----- Study material -----

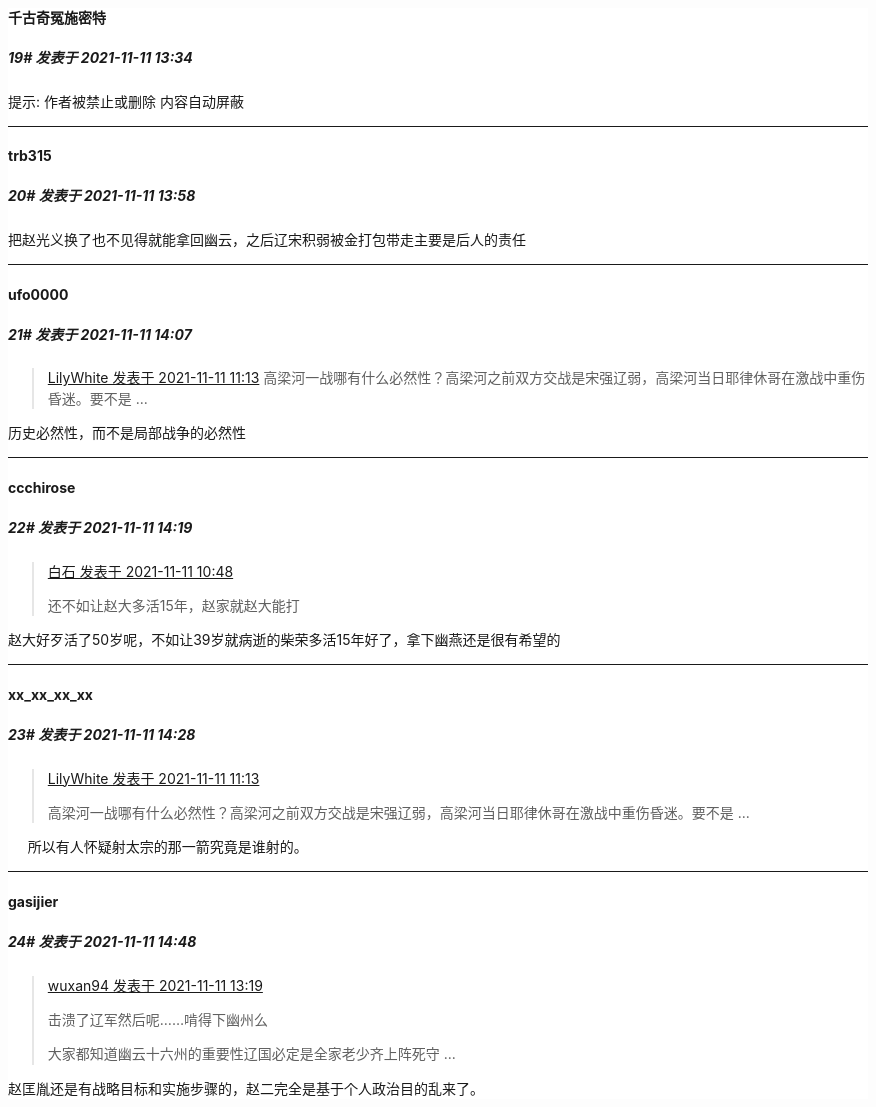 ####  千古奇冤施密特  
##### 19#       发表于 2021-11-11 13:34

提示: 作者被禁止或删除 内容自动屏蔽

*****

####  trb315  
##### 20#       发表于 2021-11-11 13:58

把赵光义换了也不见得就能拿回幽云，之后辽宋积弱被金打包带走主要是后人的责任

*****

####  ufo0000  
##### 21#       发表于 2021-11-11 14:07

<blockquote><a href="httphttps://bbs.saraba1st.com/2b/forum.php?mod=redirect&amp;goto=findpost&amp;pid=53501372&amp;ptid=2036887" target="_blank">LilyWhite 发表于 2021-11-11 11:13</a>
高梁河一战哪有什么必然性？高梁河之前双方交战是宋强辽弱，高梁河当日耶律休哥在激战中重伤昏迷。要不是 ...</blockquote>
历史必然性，而不是局部战争的必然性

*****

####  ccchirose  
##### 22#       发表于 2021-11-11 14:19

<blockquote><a href="httphttps://bbs.saraba1st.com/2b/forum.php?mod=redirect&amp;goto=findpost&amp;pid=53500995&amp;ptid=2036887" target="_blank">白石 发表于 2021-11-11 10:48</a>

还不如让赵大多活15年，赵家就赵大能打</blockquote>
赵大好歹活了50岁呢，不如让39岁就病逝的柴荣多活15年好了，拿下幽燕还是很有希望的

*****

####  xx_xx_xx_xx  
##### 23#       发表于 2021-11-11 14:28

<blockquote><a href="httphttps://bbs.saraba1st.com/2b/forum.php?mod=redirect&amp;goto=findpost&amp;pid=53501372&amp;ptid=2036887" target="_blank">LilyWhite 发表于 2021-11-11 11:13</a>

高梁河一战哪有什么必然性？高梁河之前双方交战是宋强辽弱，高梁河当日耶律休哥在激战中重伤昏迷。要不是 ...</blockquote>
     所以有人怀疑射太宗的那一箭究竟是谁射的。

*****

####  gasijier  
##### 24#       发表于 2021-11-11 14:48

<blockquote><a href="httphttps://bbs.saraba1st.com/2b/forum.php?mod=redirect&amp;goto=findpost&amp;pid=53503163&amp;ptid=2036887" target="_blank">wuxan94 发表于 2021-11-11 13:19</a>

击溃了辽军然后呢……啃得下幽州么

大家都知道幽云十六州的重要性辽国必定是全家老少齐上阵死守 ...</blockquote>
赵匡胤还是有战略目标和实施步骤的，赵二完全是基于个人政治目的乱来了。
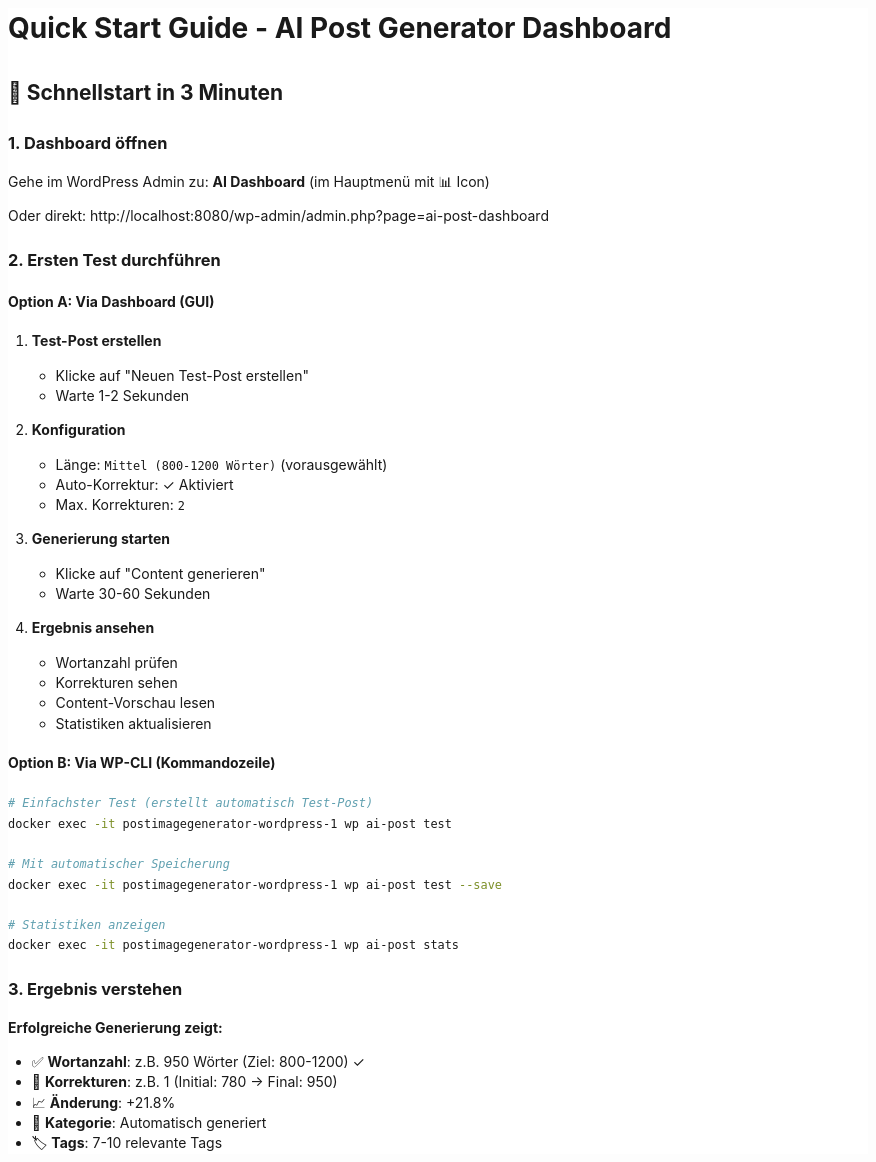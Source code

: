 # Quick Start Guide - AI Post Generator Dashboard

## 🚀 Schnellstart in 3 Minuten

### 1. Dashboard öffnen

Gehe im WordPress Admin zu:
**AI Dashboard** (im Hauptmenü mit 📊 Icon)

Oder direkt: http://localhost:8080/wp-admin/admin.php?page=ai-post-dashboard

### 2. Ersten Test durchführen

#### Option A: Via Dashboard (GUI)

1. **Test-Post erstellen**
   - Klicke auf "Neuen Test-Post erstellen"
   - Warte 1-2 Sekunden

2. **Konfiguration**
   - Länge: `Mittel (800-1200 Wörter)` (vorausgewählt)
   - Auto-Korrektur: ✓ Aktiviert
   - Max. Korrekturen: `2`

3. **Generierung starten**
   - Klicke auf "Content generieren"
   - Warte 30-60 Sekunden
   
4. **Ergebnis ansehen**
   - Wortanzahl prüfen
   - Korrekturen sehen
   - Content-Vorschau lesen
   - Statistiken aktualisieren

#### Option B: Via WP-CLI (Kommandozeile)

```bash
# Einfachster Test (erstellt automatisch Test-Post)
docker exec -it postimagegenerator-wordpress-1 wp ai-post test

# Mit automatischer Speicherung
docker exec -it postimagegenerator-wordpress-1 wp ai-post test --save

# Statistiken anzeigen
docker exec -it postimagegenerator-wordpress-1 wp ai-post stats
```

### 3. Ergebnis verstehen

**Erfolgreiche Generierung zeigt:**
- ✅ **Wortanzahl**: z.B. 950 Wörter (Ziel: 800-1200) ✓
- 🔄 **Korrekturen**: z.B. 1 (Initial: 780 → Final: 950)
- 📈 **Änderung**: +21.8%
- 📁 **Kategorie**: Automatisch generiert
- 🏷️ **Tags**: 7-10 relevante Tags
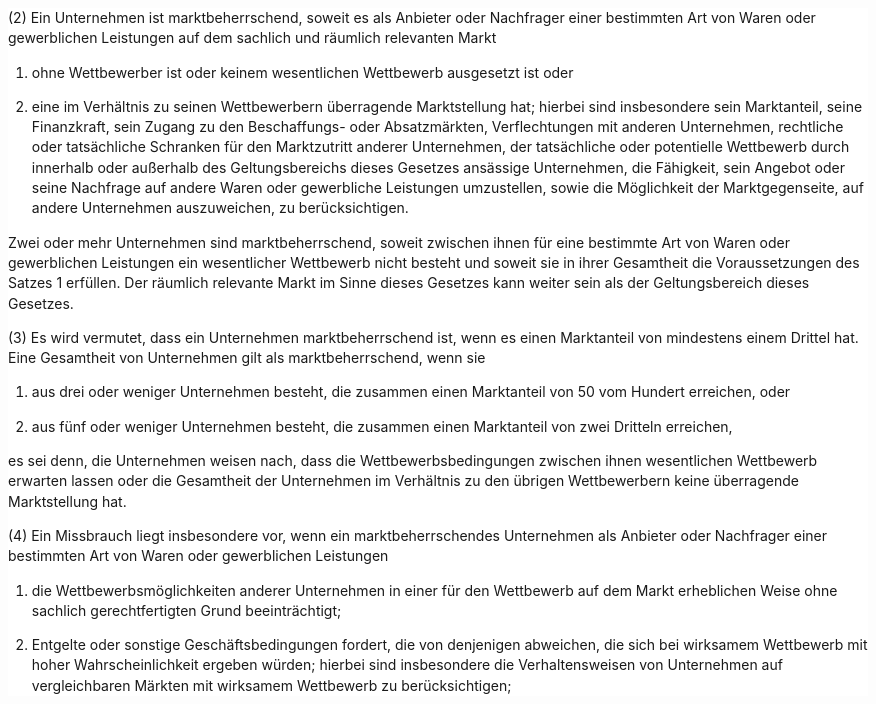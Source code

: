 (2) Ein Unternehmen ist marktbeherrschend, soweit es als Anbieter oder
Nachfrager einer bestimmten Art von Waren oder gewerblichen Leistungen
auf dem sachlich und räumlich relevanten Markt

1.  ohne Wettbewerber ist oder keinem wesentlichen Wettbewerb ausgesetzt
    ist oder


2.  eine im Verhältnis zu seinen Wettbewerbern überragende Marktstellung
    hat; hierbei sind insbesondere sein Marktanteil, seine Finanzkraft,
    sein Zugang zu den Beschaffungs- oder Absatzmärkten, Verflechtungen
    mit anderen Unternehmen, rechtliche oder tatsächliche Schranken für
    den Marktzutritt anderer Unternehmen, der tatsächliche oder
    potentielle Wettbewerb durch innerhalb oder außerhalb des
    Geltungsbereichs dieses Gesetzes ansässige Unternehmen, die Fähigkeit,
    sein Angebot oder seine Nachfrage auf andere Waren oder gewerbliche
    Leistungen umzustellen, sowie die Möglichkeit der Marktgegenseite, auf
    andere Unternehmen auszuweichen, zu berücksichtigen.



Zwei oder mehr Unternehmen sind marktbeherrschend, soweit zwischen
ihnen für eine bestimmte Art von Waren oder gewerblichen Leistungen
ein wesentlicher Wettbewerb nicht besteht und soweit sie in ihrer
Gesamtheit die Voraussetzungen des Satzes 1 erfüllen. Der räumlich
relevante Markt im Sinne dieses Gesetzes kann weiter sein als der
Geltungsbereich dieses Gesetzes.

(3) Es wird vermutet, dass ein Unternehmen marktbeherrschend ist, wenn
es einen Marktanteil von mindestens einem Drittel hat. Eine Gesamtheit
von Unternehmen gilt als marktbeherrschend, wenn sie

1.  aus drei oder weniger Unternehmen besteht, die zusammen einen
    Marktanteil von 50 vom Hundert erreichen, oder


2.  aus fünf oder weniger Unternehmen besteht, die zusammen einen
    Marktanteil von zwei Dritteln erreichen,



es sei denn, die Unternehmen weisen nach, dass die
Wettbewerbsbedingungen zwischen ihnen wesentlichen Wettbewerb erwarten
lassen oder die Gesamtheit der Unternehmen im Verhältnis zu den
übrigen Wettbewerbern keine überragende Marktstellung hat.

(4) Ein Missbrauch liegt insbesondere vor, wenn ein
marktbeherrschendes Unternehmen als Anbieter oder Nachfrager einer
bestimmten Art von Waren oder gewerblichen Leistungen

1.  die Wettbewerbsmöglichkeiten anderer Unternehmen in einer für den
    Wettbewerb auf dem Markt erheblichen Weise ohne sachlich
    gerechtfertigten Grund beeinträchtigt;


2.  Entgelte oder sonstige Geschäftsbedingungen fordert, die von
    denjenigen abweichen, die sich bei wirksamem Wettbewerb mit hoher
    Wahrscheinlichkeit ergeben würden; hierbei sind insbesondere die
    Verhaltensweisen von Unternehmen auf vergleichbaren Märkten mit
    wirksamem Wettbewerb zu berücksichtigen;
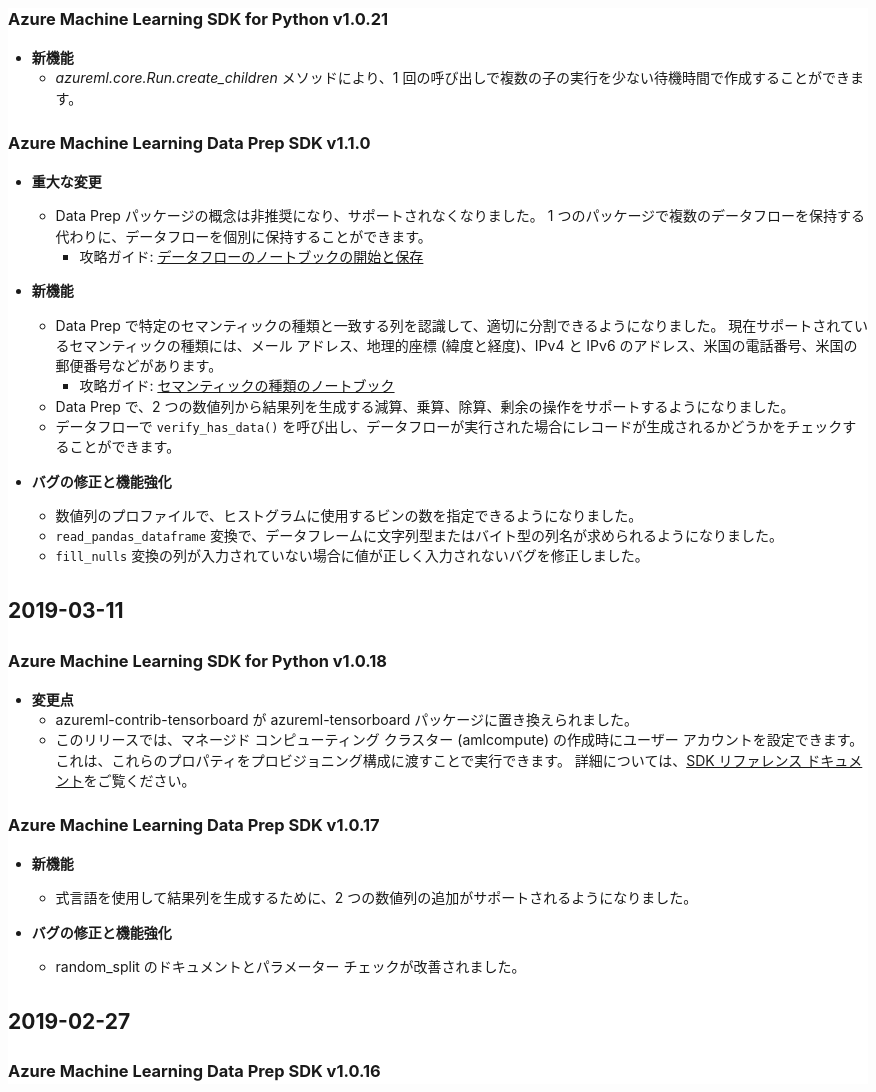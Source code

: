 ### <a name="azure-machine-learning-sdk-for-python-v1021"></a>Azure Machine Learning SDK for Python v1.0.21

+ **新機能**
  + *azureml.core.Run.create_children* メソッドにより、1 回の呼び出しで複数の子の実行を少ない待機時間で作成することができます。

### <a name="azure-machine-learning-data-prep-sdk-v110"></a>Azure Machine Learning Data Prep SDK v1.1.0

+ **重大な変更**
  + Data Prep パッケージの概念は非推奨になり、サポートされなくなりました。 1 つのパッケージで複数のデータフローを保持する代わりに、データフローを個別に保持することができます。
    + 攻略ガイド: [データフローのノートブックの開始と保存](https://aka.ms/aml-data-prep-open-save-dataflows-nb)

+ **新機能**
  + Data Prep で特定のセマンティックの種類と一致する列を認識して、適切に分割できるようになりました。 現在サポートされているセマンティックの種類には、メール アドレス、地理的座標 (緯度と経度)、IPv4 と IPv6 のアドレス、米国の電話番号、米国の郵便番号などがあります。
    + 攻略ガイド: [セマンティックの種類のノートブック](https://aka.ms/aml-data-prep-semantic-types-nb)
  + Data Prep で、2 つの数値列から結果列を生成する減算、乗算、除算、剰余の操作をサポートするようになりました。
  + データフローで `verify_has_data()` を呼び出し、データフローが実行された場合にレコードが生成されるかどうかをチェックすることができます。

+ **バグの修正と機能強化**
  + 数値列のプロファイルで、ヒストグラムに使用するビンの数を指定できるようになりました。
  + `read_pandas_dataframe` 変換で、データフレームに文字列型またはバイト型の列名が求められるようになりました。
  + `fill_nulls` 変換の列が入力されていない場合に値が正しく入力されないバグを修正しました。

## <a name="2019-03-11"></a>2019-03-11

### <a name="azure-machine-learning-sdk-for-python-v1018"></a>Azure Machine Learning SDK for Python v1.0.18

 + **変更点**
   + azureml-contrib-tensorboard が azureml-tensorboard パッケージに置き換えられました。
   + このリリースでは、マネージド コンピューティング クラスター (amlcompute) の作成時にユーザー アカウントを設定できます。 これは、これらのプロパティをプロビジョニング構成に渡すことで実行できます。 詳細については、[SDK リファレンス ドキュメント](https://docs.microsoft.com/python/api/azureml-core/azureml.core.compute.amlcompute.amlcompute#provisioning-configuration-vm-size-----vm-priority--dedicated---min-nodes-0--max-nodes-none--idle-seconds-before-scaledown-none--admin-username-none--admin-user-password-none--admin-user-ssh-key-none--vnet-resourcegroup-name-none--vnet-name-none--subnet-name-none--tags-none--description-none--remote-login-port-public-access--notspecified--)をご覧ください。

### <a name="azure-machine-learning-data-prep-sdk-v1017"></a>Azure Machine Learning Data Prep SDK v1.0.17

+ **新機能**
  + 式言語を使用して結果列を生成するために、2 つの数値列の追加がサポートされるようになりました。

+ **バグの修正と機能強化**
  + random_split のドキュメントとパラメーター チェックが改善されました。
  
## <a name="2019-02-27"></a>2019-02-27

### <a name="azure-machine-learning-data-prep-sdk-v1016"></a>Azure Machine Learning Data Prep SDK v1.0.16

-----

Go through the entries and copy each line holding the string "Verhältnis".

2.  eine im Verhältnis zu seinen Wettbewerbern überragende Marktstellung
lassen oder die Gesamtheit der Unternehmen im Verhältnis zu den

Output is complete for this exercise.